Kürtler Joe Biden'e de güveniyor!
Kürtlerin kadim dostlarından biri olan emekli Bosnalı diplomat Hajrudin Somun, 1964 yılında Mele Mustafa Barzani ve Celal Talabani ile Ranya’da bir araya gelmişti. O Kürtleri Yugoslavya halkına tanıtan ilk şahsiyetti. "Kürtler Joe Biden’e bile güveniyorlar" adıyla bir makalesi 7 Mart'ta Oslobodenje gazetesinde yayınlandı.
Emekli Bosnalı diplomat Hajrudin Somun'nun yazısı şöyle:
“Başkan Joe Biden'ın, komşularından muzdarip olan Kürt halkıyla empati kurup bu konuda konuştuğunu biliyorum. Boşnaklar hariç Biden’ın Kürt halkı dışında başka bir millet hakkında bu denli derin konuştuğundan haberdar değilim. Boşnaklarla ilgili olarak, 1992-1995 yılları arasında yaşanan savaşın yıldönümünde Joe Biden şunları söylemişti: “Onurunuzu korumak için savaştınız. Bu bir iç savaş değildi, soykırımdı ve Avrupa'nın gözü önünde yaşandı." Kürtler hakkında da Joe Biden 2002 yılında ABD’li bir senatör olarak Erbil’i ziyaret ettiğinde şöyle bir cümle kullanmıştı: “Tek dostunuz dağlar değil.”
Bu konuşma 2002’de yapıldı. Bu nedenle 2020 yılının sonlarında Erbil ve Saraybosna'da muazzam bir sevinç vardı. Kürtler, Trump'ın yenilgisine mutlu olan, Biden'ın kazanması ve desteğine güvenen milletler arasında yer alıyor. Ortadoğu'da İsrailliler dışında başka hiçbir millet Kürtler kadar Amerika’ya güvenmiyor. Özellikle de İngiltere'nin İkinci Dünya Savaşı'ndan sonra dünyadaki hâkimiyetini ABD’ye kaptırmasından sonra. Yine İsrail meselesi dışında başka hiçbir bölgesel konu Amerika ulusal stratejisi nezdinde Kürt meselesi kadar önemle konuşulmadı. Bunlarla beraber hiç kimse Kürtler kadar Amerikan ihanetiyle karşı karşıya kalmadı. Açıkçası Amerikalılar, İngiltere’nin Osmanlı İmparatorluğunun yıkılmasından sonra sürdürdükleri tutumu devam ettirdiler.

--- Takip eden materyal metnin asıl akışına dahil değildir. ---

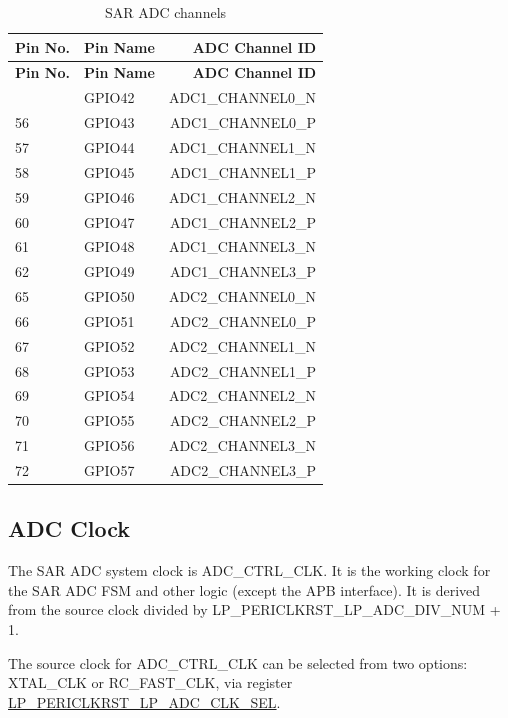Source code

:\documentclass[main\_\_EN.tex]{subfiles}
\begin{document}
\begin{longtable}{ |l|l|r|}
    \caption{SAR ADC channels}
    \label{tab:adc-sar-adc-input-signals}
    \\\hline
    \rowcolor{lightgray}
    \textbf{Pin No.} & \textbf{Pin Name} & \textbf{ADC Channel ID}  \\\hline
    \endfirsthead
    \hline
    \rowcolor{lightgray}
    \textbf{Pin No.} & \textbf{Pin Name} & \textbf{ADC Channel ID}  \\\hline
    \endhead
    \hline
    \endfoot
55 & GPIO42 & ADC1\_CHANNEL0\_N   \\ \hline
56 & GPIO43 & ADC1\_CHANNEL0\_P   \\ \hline
57 & GPIO44 & ADC1\_CHANNEL1\_N   \\ \hline
58 & GPIO45 & ADC1\_CHANNEL1\_P   \\ \hline
59 & GPIO46 & ADC1\_CHANNEL2\_N   \\ \hline
60 & GPIO47 & ADC1\_CHANNEL2\_P   \\ \hline
61 & GPIO48 & ADC1\_CHANNEL3\_N  \\ \hline
62 & GPIO49 & ADC1\_CHANNEL3\_P   \\ \hline
65 & GPIO50 & ADC2\_CHANNEL0\_N   \\ \hline
66 & GPIO51 & ADC2\_CHANNEL0\_P \\ \hline
67 & GPIO52 & ADC2\_CHANNEL1\_N   \\ \hline
68 & GPIO53 & ADC2\_CHANNEL1\_P  \\ \hline
69 & GPIO54 & ADC2\_CHANNEL2\_N  \\ \hline
70 & GPIO55 & ADC2\_CHANNEL2\_P  \\ \hline
71 & GPIO56 & ADC2\_CHANNEL3\_N  \\ \hline
72 & GPIO57 & ADC2\_CHANNEL3\_P   \\ \hline

\end{longtable}

\subsection{ADC Clock}
\label{sec:sar-adc-clock}

The SAR ADC system clock is ADC\_CTRL\_CLK. It is the working clock for the SAR ADC FSM and other logic (except the APB interface). It is derived from the source clock divided by LP\_PERICLKRST\_LP\_ADC\_DIV\_NUM + 1.

The source clock for ADC\_CTRL\_CLK can be selected from two options: XTAL\_CLK or RC\_FAST\_CLK, via register \hyperref[fielddesc:LPPERICLKRSTLPADCCLKSEL]{LP\_PERICLKRST\_LP\_ADC\_CLK\_SEL}.
\end{document}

Halepçe saldırısı, otuz yılı aşkın süredir Irak ve Kürtler üzerinde çalışmalar yapan Biden dahil Ortadoğu meselesi üzerinde çalışan herkesin vicdanında derin bir iz bırakmalıydı. Amerikalıların, Kürt ulusunu yok etmekten çekinmeyen Saddam Hüseyin’in işlediği suçlara ve Kürtlerin çektiği acılar karşısında tutumu zayıf olduğunu da unutmamak da gerekiyor.
İnsan hakları, onurlu bir yaşam, fikir ve ifade özgürlüğü gibi ilkeler, Biden'ın yaşamı ve siyasi kariyerinde yol gösterici ilkeleri olmuştur. Amerika Birleşik Devletleri Başkanı olarak ilk günlerinden itibaren bu temel insan haklarından vazgeçmeyeceğini belirtmişti. Biden, Rusya ile Çin ile ilişkilerinde inandığı bu ilkelerden vazgeçmeyeceğini de ifade etmişti. Hal böyleyken Biden bunu Bosna ve Kürdistan gibi ülkeler ve halklara nasıl farklı davranabilir?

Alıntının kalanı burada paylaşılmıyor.